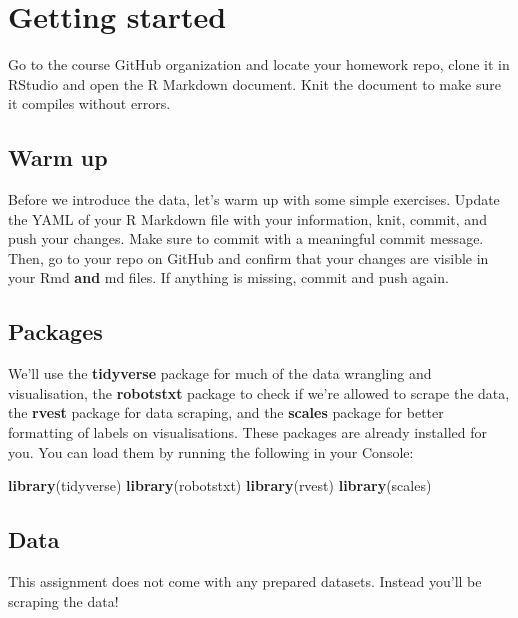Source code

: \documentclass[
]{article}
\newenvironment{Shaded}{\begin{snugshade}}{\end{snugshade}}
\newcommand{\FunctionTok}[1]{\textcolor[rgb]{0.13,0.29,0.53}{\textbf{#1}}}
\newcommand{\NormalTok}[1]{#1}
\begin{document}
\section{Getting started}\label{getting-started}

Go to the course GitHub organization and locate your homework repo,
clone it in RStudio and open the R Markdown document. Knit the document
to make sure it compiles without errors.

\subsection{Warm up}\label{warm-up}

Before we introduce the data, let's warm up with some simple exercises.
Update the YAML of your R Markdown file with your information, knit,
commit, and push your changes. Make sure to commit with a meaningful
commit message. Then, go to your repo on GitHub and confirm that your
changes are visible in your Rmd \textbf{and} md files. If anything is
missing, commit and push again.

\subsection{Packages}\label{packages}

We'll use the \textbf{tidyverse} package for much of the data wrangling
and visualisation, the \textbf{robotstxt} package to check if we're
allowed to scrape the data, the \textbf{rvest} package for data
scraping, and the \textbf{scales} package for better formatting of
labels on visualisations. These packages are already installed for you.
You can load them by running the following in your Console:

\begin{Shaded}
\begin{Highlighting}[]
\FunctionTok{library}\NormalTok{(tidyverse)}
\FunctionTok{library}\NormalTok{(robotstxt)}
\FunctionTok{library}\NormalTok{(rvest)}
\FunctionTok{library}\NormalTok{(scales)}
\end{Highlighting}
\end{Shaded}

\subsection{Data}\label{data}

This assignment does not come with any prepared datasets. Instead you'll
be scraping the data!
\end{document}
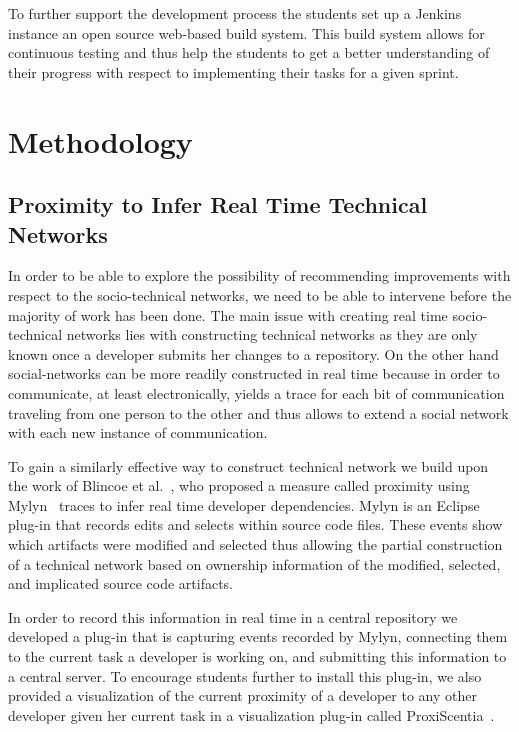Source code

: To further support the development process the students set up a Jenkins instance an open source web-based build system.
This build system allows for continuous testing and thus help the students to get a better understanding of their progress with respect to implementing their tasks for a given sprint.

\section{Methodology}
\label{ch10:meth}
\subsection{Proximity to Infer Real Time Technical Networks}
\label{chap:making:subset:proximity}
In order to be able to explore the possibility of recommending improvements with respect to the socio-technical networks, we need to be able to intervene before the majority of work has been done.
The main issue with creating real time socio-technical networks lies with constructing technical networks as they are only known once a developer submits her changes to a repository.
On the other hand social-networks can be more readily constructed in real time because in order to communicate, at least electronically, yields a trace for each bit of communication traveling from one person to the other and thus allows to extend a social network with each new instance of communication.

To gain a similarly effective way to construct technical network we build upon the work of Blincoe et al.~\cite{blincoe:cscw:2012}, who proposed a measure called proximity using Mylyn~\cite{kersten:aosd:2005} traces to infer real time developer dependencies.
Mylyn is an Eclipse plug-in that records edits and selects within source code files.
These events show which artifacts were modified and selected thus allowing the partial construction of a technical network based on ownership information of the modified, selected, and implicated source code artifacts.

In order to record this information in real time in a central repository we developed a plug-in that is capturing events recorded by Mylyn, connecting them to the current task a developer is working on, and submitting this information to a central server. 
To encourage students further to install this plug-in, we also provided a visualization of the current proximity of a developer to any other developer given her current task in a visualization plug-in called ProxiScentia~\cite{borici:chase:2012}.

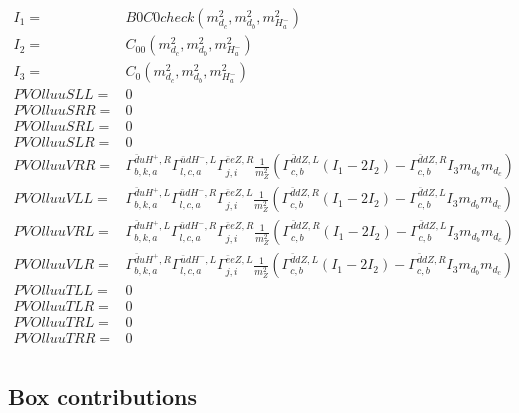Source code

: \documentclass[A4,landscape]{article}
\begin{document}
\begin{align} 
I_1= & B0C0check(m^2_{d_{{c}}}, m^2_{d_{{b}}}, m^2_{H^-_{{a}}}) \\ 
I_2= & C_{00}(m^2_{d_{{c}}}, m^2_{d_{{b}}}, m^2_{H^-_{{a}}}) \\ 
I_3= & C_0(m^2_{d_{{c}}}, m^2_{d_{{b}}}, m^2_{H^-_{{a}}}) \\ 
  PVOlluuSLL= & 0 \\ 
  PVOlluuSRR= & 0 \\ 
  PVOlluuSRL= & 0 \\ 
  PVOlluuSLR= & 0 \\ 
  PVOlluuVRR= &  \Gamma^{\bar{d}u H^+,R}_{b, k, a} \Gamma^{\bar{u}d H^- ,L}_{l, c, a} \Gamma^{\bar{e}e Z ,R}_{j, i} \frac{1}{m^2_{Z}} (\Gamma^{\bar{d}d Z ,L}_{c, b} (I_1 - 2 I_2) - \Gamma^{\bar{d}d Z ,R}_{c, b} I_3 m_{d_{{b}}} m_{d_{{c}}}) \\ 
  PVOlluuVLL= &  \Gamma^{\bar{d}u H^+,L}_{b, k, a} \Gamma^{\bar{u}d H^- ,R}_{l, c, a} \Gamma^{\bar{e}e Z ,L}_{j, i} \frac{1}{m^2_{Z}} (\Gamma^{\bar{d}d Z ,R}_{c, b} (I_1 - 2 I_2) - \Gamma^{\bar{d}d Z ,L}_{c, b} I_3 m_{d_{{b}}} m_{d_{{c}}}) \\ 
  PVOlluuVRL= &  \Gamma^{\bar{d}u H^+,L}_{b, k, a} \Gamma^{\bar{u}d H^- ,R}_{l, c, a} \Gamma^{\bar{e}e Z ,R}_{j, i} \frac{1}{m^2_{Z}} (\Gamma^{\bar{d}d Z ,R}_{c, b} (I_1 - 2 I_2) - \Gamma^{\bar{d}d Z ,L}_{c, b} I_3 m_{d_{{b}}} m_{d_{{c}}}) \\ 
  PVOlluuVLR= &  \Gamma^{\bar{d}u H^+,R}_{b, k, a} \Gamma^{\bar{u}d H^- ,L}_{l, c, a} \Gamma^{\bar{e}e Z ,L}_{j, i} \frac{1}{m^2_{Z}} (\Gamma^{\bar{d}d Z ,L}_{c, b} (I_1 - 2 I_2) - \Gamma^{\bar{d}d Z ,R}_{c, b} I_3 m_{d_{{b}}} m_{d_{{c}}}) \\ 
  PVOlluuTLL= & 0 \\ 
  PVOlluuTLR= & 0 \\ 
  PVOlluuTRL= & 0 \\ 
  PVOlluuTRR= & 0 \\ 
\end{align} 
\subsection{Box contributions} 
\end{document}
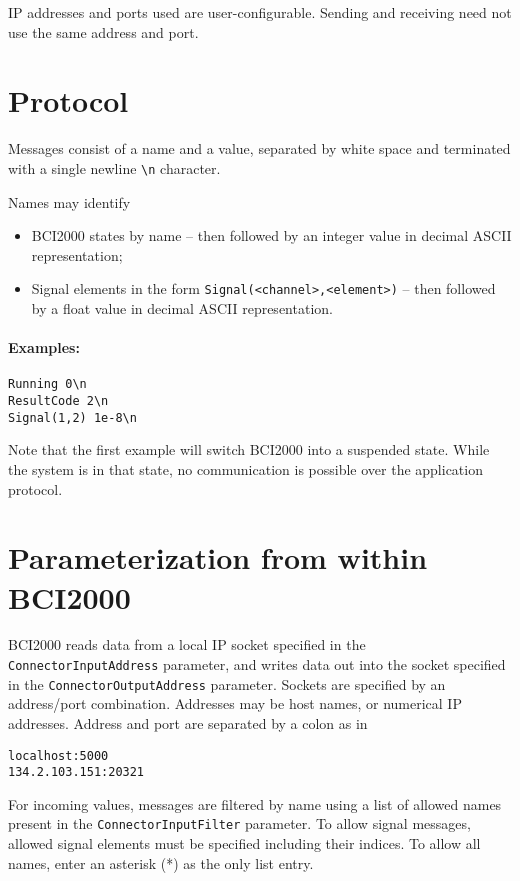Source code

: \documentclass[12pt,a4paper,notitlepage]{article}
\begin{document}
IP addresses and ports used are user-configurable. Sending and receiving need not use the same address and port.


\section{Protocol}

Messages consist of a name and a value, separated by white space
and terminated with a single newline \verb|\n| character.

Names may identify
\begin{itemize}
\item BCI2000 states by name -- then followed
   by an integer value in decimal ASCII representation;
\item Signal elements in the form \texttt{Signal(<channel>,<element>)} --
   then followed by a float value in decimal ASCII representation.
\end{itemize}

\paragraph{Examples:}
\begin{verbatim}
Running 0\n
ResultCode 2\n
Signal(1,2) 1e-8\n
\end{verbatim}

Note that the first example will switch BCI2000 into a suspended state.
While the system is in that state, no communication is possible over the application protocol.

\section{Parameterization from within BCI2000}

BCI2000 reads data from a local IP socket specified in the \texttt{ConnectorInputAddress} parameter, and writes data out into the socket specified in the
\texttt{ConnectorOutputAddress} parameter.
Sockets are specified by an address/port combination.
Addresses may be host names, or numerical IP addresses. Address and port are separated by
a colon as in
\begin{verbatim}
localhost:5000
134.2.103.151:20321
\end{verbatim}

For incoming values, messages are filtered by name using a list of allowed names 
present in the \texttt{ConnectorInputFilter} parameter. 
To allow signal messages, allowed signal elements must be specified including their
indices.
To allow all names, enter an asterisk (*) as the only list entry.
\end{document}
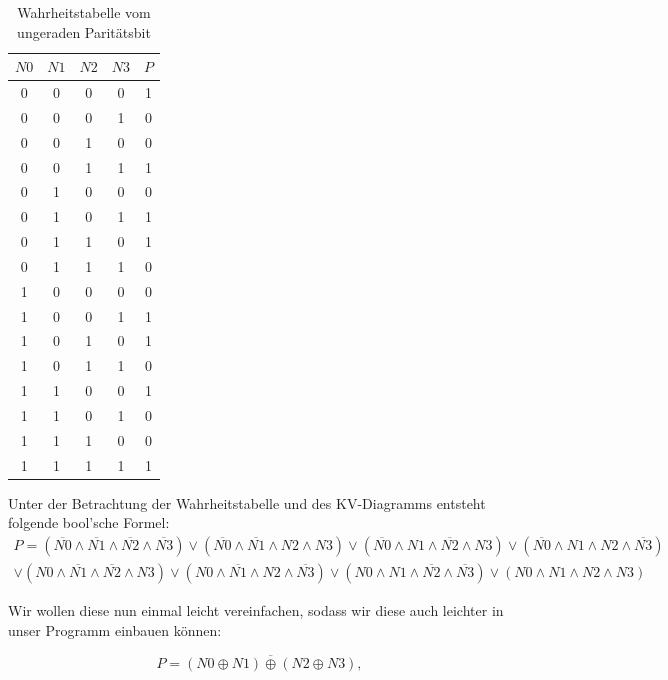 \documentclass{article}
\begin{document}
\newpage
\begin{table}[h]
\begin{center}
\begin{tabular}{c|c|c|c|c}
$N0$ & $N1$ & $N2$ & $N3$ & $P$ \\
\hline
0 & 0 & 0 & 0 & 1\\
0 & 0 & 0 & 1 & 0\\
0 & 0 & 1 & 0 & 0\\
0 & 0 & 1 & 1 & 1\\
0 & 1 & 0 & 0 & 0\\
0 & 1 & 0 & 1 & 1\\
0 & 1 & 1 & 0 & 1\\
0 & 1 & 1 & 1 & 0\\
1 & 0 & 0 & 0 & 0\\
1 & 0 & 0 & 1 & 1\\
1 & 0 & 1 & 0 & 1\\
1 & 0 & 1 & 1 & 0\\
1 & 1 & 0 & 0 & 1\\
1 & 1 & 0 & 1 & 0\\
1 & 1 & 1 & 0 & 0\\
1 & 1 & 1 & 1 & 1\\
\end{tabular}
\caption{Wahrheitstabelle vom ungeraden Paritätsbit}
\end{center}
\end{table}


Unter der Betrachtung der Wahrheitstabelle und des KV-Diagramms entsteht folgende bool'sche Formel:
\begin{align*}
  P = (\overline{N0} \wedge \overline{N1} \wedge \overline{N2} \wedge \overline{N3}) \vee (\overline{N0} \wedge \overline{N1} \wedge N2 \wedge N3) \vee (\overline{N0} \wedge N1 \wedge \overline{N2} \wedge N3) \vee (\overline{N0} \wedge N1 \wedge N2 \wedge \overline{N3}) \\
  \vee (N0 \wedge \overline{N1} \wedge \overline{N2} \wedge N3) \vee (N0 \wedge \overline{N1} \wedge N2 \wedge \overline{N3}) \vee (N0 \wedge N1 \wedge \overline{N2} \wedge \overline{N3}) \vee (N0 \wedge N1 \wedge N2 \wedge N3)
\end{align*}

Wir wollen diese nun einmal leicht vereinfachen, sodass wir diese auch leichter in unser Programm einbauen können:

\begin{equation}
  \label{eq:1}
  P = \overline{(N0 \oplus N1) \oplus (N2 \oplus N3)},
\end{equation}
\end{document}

══════════

WHAT IS BEING ASKED – Starting at the first line of the listing above, write out each line exactly and nothing else until you reach the line containing "missing, commit and push again.", which is included as well; omit all pictures.

ANSWER SPACE –
Source code

: \documentclass[
]{article}
\newenvironment{Shaded}{\begin{snugshade}}{\end{snugshade}}
\newcommand{\FunctionTok}[1]{\textcolor[rgb]{0.13,0.29,0.53}{\textbf{#1}}}
\newcommand{\NormalTok}[1]{#1}
\begin{document}
\section{Getting started}\label{getting-started}

Go to the course GitHub organization and locate your homework repo,
clone it in RStudio and open the R Markdown document. Knit the document
to make sure it compiles without errors.

\subsection{Warm up}\label{warm-up}

Before we introduce the data, let's warm up with some simple exercises.
Update the YAML of your R Markdown file with your information, knit,
commit, and push your changes. Make sure to commit with a meaningful
commit message. Then, go to your repo on GitHub and confirm that your
changes are visible in your Rmd \textbf{and} md files. If anything is
missing, commit and push again.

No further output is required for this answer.